Dataset excerpts
────────────────────

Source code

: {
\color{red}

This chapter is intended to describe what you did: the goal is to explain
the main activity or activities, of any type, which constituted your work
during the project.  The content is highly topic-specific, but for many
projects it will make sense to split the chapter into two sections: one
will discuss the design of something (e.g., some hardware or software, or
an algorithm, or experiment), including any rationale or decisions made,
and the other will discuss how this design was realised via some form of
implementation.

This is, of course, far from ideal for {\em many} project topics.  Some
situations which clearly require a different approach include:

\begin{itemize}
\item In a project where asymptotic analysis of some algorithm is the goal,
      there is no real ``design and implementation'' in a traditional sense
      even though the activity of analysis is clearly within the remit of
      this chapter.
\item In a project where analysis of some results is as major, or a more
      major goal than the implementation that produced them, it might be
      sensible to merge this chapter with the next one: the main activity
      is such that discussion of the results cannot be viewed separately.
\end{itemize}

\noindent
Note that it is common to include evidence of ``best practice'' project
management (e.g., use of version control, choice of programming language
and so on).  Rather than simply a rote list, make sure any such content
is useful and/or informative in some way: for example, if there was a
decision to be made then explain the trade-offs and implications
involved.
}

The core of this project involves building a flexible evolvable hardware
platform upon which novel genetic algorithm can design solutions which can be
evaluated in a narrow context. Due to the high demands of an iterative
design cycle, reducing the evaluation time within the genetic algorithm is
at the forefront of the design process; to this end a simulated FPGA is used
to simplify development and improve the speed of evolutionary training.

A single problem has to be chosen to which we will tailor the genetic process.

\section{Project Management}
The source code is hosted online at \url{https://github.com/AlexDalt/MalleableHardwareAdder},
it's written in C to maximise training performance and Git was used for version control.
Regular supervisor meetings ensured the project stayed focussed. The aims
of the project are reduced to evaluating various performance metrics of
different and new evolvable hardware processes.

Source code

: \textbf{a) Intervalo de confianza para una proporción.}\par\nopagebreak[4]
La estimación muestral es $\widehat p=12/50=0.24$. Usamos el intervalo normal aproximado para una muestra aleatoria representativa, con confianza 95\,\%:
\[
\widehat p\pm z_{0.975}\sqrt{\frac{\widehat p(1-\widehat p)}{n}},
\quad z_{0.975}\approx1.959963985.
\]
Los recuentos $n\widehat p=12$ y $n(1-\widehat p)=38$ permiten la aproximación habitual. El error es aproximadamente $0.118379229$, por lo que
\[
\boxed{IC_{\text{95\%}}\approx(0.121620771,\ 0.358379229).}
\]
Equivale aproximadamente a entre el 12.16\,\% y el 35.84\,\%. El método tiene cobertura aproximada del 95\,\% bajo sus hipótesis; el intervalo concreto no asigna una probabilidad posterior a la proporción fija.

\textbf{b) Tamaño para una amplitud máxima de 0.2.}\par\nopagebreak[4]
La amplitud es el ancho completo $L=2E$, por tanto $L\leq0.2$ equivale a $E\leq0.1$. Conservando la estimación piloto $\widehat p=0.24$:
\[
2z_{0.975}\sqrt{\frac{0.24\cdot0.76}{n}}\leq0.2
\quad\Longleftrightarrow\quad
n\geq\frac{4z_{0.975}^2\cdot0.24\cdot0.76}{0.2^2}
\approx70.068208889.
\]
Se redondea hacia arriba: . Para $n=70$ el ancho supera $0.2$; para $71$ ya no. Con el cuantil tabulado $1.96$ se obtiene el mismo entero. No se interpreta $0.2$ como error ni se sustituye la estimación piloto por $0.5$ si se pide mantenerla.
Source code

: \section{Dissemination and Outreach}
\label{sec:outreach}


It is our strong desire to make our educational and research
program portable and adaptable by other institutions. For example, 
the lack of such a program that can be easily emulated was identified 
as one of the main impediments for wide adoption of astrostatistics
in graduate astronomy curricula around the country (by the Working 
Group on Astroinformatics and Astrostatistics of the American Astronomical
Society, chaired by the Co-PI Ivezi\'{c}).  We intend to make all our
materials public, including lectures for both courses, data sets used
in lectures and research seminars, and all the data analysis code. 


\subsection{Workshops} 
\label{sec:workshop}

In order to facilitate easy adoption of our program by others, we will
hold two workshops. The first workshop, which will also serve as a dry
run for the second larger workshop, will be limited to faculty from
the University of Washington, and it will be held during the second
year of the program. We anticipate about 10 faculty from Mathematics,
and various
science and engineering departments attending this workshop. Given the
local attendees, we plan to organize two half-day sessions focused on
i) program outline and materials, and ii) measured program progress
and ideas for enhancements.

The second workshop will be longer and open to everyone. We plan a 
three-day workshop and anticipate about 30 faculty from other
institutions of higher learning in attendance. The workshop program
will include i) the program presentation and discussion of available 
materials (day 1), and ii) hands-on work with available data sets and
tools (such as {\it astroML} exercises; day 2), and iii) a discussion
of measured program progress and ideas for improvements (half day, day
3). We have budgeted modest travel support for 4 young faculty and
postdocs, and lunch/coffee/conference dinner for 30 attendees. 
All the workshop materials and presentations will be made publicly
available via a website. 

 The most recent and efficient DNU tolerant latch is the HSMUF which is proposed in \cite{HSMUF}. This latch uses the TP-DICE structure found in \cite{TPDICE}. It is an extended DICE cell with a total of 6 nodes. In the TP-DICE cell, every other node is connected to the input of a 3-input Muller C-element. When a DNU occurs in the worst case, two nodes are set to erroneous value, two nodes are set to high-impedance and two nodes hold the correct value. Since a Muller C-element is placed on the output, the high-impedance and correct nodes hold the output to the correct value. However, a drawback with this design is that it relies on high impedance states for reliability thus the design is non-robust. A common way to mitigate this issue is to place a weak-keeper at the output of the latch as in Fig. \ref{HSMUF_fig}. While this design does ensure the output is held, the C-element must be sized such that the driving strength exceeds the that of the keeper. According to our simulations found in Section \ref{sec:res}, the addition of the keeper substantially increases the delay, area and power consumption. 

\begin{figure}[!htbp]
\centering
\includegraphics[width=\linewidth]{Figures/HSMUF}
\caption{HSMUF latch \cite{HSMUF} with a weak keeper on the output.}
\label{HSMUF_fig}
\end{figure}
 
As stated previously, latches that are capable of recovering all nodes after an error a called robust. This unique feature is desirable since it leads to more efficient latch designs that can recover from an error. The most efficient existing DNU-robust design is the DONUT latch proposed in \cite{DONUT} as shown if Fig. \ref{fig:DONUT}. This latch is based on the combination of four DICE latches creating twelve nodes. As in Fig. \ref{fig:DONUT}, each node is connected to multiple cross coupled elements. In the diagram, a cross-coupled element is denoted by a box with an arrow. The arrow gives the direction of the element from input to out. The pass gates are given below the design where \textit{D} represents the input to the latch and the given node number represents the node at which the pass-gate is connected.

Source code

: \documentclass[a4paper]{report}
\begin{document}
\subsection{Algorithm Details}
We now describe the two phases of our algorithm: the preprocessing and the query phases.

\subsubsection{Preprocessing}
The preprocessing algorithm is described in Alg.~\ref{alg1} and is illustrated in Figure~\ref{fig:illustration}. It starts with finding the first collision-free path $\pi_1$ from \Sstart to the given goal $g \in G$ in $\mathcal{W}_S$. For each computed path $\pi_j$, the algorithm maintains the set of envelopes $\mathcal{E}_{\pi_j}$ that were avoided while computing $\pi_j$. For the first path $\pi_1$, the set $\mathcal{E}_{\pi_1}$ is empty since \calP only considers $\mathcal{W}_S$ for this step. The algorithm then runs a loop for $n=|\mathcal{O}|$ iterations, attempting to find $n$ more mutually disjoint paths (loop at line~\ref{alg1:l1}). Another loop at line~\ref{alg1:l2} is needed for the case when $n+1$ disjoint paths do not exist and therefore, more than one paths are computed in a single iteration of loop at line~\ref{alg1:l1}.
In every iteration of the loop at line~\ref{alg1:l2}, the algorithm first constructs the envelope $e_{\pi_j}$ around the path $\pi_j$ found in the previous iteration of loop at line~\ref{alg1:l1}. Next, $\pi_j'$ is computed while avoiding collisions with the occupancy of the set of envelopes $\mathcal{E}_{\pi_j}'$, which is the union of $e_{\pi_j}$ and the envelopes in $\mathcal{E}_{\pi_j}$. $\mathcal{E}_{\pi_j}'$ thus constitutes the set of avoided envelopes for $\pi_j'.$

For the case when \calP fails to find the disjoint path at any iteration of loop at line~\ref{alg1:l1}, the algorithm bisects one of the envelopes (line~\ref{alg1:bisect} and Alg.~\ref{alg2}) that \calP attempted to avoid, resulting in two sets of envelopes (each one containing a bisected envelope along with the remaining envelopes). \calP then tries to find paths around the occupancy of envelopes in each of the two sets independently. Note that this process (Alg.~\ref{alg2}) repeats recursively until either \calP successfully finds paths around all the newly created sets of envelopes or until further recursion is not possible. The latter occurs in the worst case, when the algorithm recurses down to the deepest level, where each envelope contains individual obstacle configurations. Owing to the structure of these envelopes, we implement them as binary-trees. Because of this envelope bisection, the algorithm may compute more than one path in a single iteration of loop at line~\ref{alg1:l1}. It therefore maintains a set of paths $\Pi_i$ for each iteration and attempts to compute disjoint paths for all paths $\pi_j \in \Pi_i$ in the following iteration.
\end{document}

────────────────────

YOUR ASSIGNMENT
Write down exactly the span of lines above from the one containing "science and engineering" to the one containing "and ideas for enhancements.", both ends included.

EXERCISE ANSWER
science and engineering departments attending this workshop. Given the
local attendees, we plan to organize two half-day sessions focused on
i) program outline and materials, and ii) measured program progress
and ideas for enhancements.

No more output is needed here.